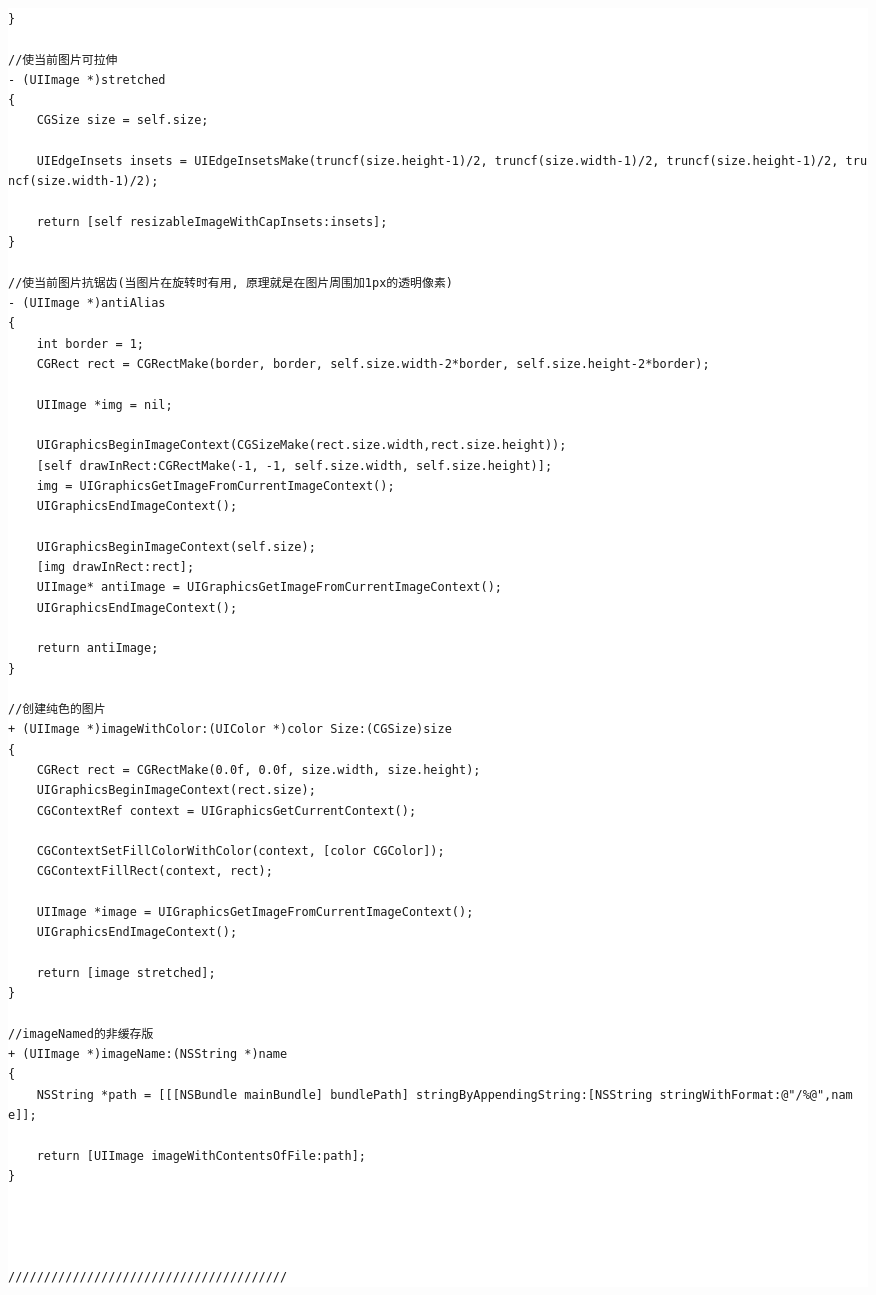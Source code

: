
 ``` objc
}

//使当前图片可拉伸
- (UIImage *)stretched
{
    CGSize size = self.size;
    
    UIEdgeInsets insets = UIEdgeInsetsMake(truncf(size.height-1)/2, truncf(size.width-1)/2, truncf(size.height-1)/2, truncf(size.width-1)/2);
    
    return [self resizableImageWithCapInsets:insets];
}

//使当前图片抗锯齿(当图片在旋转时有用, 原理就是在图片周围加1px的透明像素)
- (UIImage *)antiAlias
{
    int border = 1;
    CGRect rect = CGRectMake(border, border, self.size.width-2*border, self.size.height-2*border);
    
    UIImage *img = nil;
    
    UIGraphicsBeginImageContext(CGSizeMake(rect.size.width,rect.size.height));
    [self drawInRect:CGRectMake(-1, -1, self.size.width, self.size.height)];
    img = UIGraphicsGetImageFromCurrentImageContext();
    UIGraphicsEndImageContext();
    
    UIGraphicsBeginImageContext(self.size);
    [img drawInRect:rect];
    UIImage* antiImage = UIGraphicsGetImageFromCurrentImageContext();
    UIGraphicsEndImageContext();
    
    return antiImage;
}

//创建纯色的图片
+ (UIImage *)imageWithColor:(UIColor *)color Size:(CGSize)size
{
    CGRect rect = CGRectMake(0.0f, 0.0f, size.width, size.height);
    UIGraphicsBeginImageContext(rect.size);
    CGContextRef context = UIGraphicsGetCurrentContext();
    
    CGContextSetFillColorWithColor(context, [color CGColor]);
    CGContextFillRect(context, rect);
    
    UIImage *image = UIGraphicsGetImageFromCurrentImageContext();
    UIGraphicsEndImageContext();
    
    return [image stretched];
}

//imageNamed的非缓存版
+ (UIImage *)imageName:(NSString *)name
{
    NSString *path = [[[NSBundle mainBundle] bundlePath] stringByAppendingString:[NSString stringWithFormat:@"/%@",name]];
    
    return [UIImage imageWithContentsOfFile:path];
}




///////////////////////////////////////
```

•••••

■ THE PROBLEM:
Each line above with the string "return" in it should be located and copied.

■ TASK RESULT:
    return [self resizableImageWithCapInsets:insets];
    return antiImage;
    return [image stretched];
    return [UIImage imageWithContentsOfFile:path];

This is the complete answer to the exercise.